Start of Data extracts
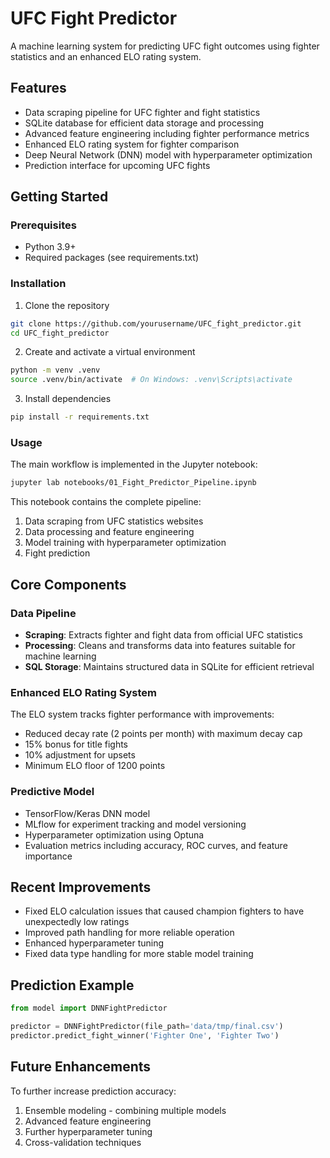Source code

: # UFC Fight Predictor

A machine learning system for predicting UFC fight outcomes using fighter statistics and an enhanced ELO rating system.

## Features

- Data scraping pipeline for UFC fighter and fight statistics 
- SQLite database for efficient data storage and processing
- Advanced feature engineering including fighter performance metrics
- Enhanced ELO rating system for fighter comparison
- Deep Neural Network (DNN) model with hyperparameter optimization
- Prediction interface for upcoming UFC fights

## Getting Started

### Prerequisites

- Python 3.9+
- Required packages (see requirements.txt)

### Installation

1. Clone the repository
```bash
git clone https://github.com/yourusername/UFC_fight_predictor.git
cd UFC_fight_predictor
```

2. Create and activate a virtual environment
```bash
python -m venv .venv
source .venv/bin/activate  # On Windows: .venv\Scripts\activate
```

3. Install dependencies
```bash
pip install -r requirements.txt
```

### Usage

The main workflow is implemented in the Jupyter notebook:

```bash
jupyter lab notebooks/01_Fight_Predictor_Pipeline.ipynb
```

This notebook contains the complete pipeline:
1. Data scraping from UFC statistics websites
2. Data processing and feature engineering
3. Model training with hyperparameter optimization
4. Fight prediction

## Core Components

### Data Pipeline

- **Scraping**: Extracts fighter and fight data from official UFC statistics
- **Processing**: Cleans and transforms data into features suitable for machine learning
- **SQL Storage**: Maintains structured data in SQLite for efficient retrieval

### Enhanced ELO Rating System

The ELO system tracks fighter performance with improvements:
- Reduced decay rate (2 points per month) with maximum decay cap
- 15% bonus for title fights
- 10% adjustment for upsets
- Minimum ELO floor of 1200 points

### Predictive Model

- TensorFlow/Keras DNN model
- MLflow for experiment tracking and model versioning
- Hyperparameter optimization using Optuna
- Evaluation metrics including accuracy, ROC curves, and feature importance

## Recent Improvements

- Fixed ELO calculation issues that caused champion fighters to have unexpectedly low ratings
- Improved path handling for more reliable operation
- Enhanced hyperparameter tuning
- Fixed data type handling for more stable model training

## Prediction Example

```python
from model import DNNFightPredictor

predictor = DNNFightPredictor(file_path='data/tmp/final.csv')
predictor.predict_fight_winner('Fighter One', 'Fighter Two')
```

## Future Enhancements

To further increase prediction accuracy:
1. Ensemble modeling - combining multiple models
2. Advanced feature engineering
3. Further hyperparameter tuning
4. Cross-validation techniques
End of Data extracts
What is expected →
The lines from the top of the data above through the one holding "### Enhanced ELO Rating System" are to be repeated exactly, and only those, with no pictures.

Exercise answer →
Source code

: # UFC Fight Predictor

A machine learning system for predicting UFC fight outcomes using fighter statistics and an enhanced ELO rating system.

## Features

- Data scraping pipeline for UFC fighter and fight statistics 
- SQLite database for efficient data storage and processing
- Advanced feature engineering including fighter performance metrics
- Enhanced ELO rating system for fighter comparison
- Deep Neural Network (DNN) model with hyperparameter optimization
- Prediction interface for upcoming UFC fights

## Getting Started

### Prerequisites

- Python 3.9+
- Required packages (see requirements.txt)

### Installation

1. Clone the repository
```bash
git clone https://github.com/yourusername/UFC_fight_predictor.git
cd UFC_fight_predictor
```

2. Create and activate a virtual environment
```bash
python -m venv .venv
source .venv/bin/activate  # On Windows: .venv\Scripts\activate
```

3. Install dependencies
```bash
pip install -r requirements.txt
```

### Usage

The main workflow is implemented in the Jupyter notebook:

```bash
jupyter lab notebooks/01_Fight_Predictor_Pipeline.ipynb
```

This notebook contains the complete pipeline:
1. Data scraping from UFC statistics websites
2. Data processing and feature engineering
3. Model training with hyperparameter optimization
4. Fight prediction

## Core Components

### Data Pipeline

- **Scraping**: Extracts fighter and fight data from official UFC statistics
- **Processing**: Cleans and transforms data into features suitable for machine learning
- **SQL Storage**: Maintains structured data in SQLite for efficient retrieval

### Enhanced ELO Rating System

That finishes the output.